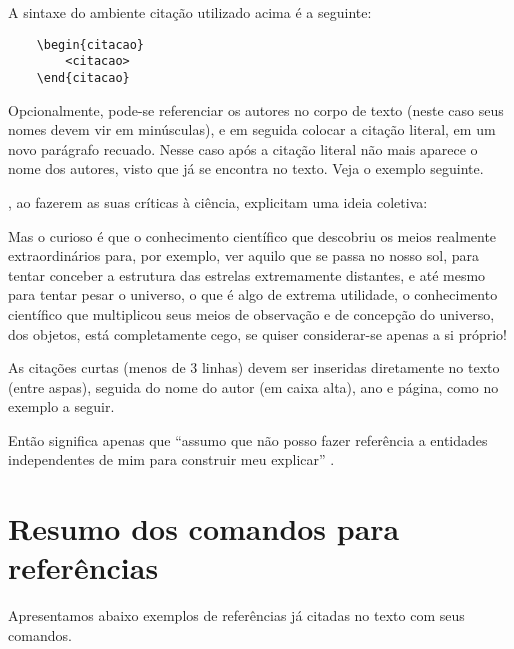 A sintaxe do ambiente citação utilizado acima é a seguinte:
\begin{verbatim}
    \begin{citacao}
        <citacao>
    \end{citacao}
\end{verbatim}

Opcionalmente, pode-se referenciar os autores no corpo de texto (neste caso seus nomes devem vir em minúsculas), e em seguida colocar a citação literal, em um novo parágrafo recuado. Nesse caso após a citação literal não mais aparece o nome dos autores, visto que já se encontra no texto.
Veja o exemplo seguinte.

, ao fazerem as suas críticas à ciência, explicitam uma ideia coletiva:

\begin{citacao}
Mas o curioso é que o conhecimento científico que descobriu os meios realmente extraordinários para, por exemplo, ver aquilo que se passa no nosso sol, para tentar conceber a estrutura das estrelas extremamente distantes, e até mesmo para tentar pesar o universo, o que é algo de extrema utilidade, o conhecimento científico que multiplicou seus meios de observação e de concepção do universo, dos objetos, está completamente cego, se quiser considerar-se apenas a si próprio!
\end{citacao}

As citações curtas (menos de 3 linhas) devem ser inseridas diretamente no texto (entre aspas), seguida do nome do autor (em caixa alta), ano e página, como no exemplo a seguir.

Então significa apenas que ``assumo que não posso fazer referência a entidades independentes de mim para construir meu explicar'' \cite[p.~35]{maturana:2003}.

\section{Resumo dos comandos para  referências }\label{referenciasUtilizadas}

Apresentamos abaixo exemplos de referências já citadas no texto com seus comandos.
::::::
> **WHAT TO PRODUCE**: Could you return exactly the lines above from the line with "ao fazerem as" to the line with "dos comandos para", both included, and nothing else?

> **TASK RESPONSE**:
, ao fazerem as suas críticas à ciência, explicitam uma ideia coletiva:

\begin{citacao}
Mas o curioso é que o conhecimento científico que descobriu os meios realmente extraordinários para, por exemplo, ver aquilo que se passa no nosso sol, para tentar conceber a estrutura das estrelas extremamente distantes, e até mesmo para tentar pesar o universo, o que é algo de extrema utilidade, o conhecimento científico que multiplicou seus meios de observação e de concepção do universo, dos objetos, está completamente cego, se quiser considerar-se apenas a si próprio!
\end{citacao}

As citações curtas (menos de 3 linhas) devem ser inseridas diretamente no texto (entre aspas), seguida do nome do autor (em caixa alta), ano e página, como no exemplo a seguir.

Então significa apenas que ``assumo que não posso fazer referência a entidades independentes de mim para construir meu explicar'' \cite[p.~35]{maturana:2003}.

\section{Resumo dos comandos para  referências }\label{referenciasUtilizadas}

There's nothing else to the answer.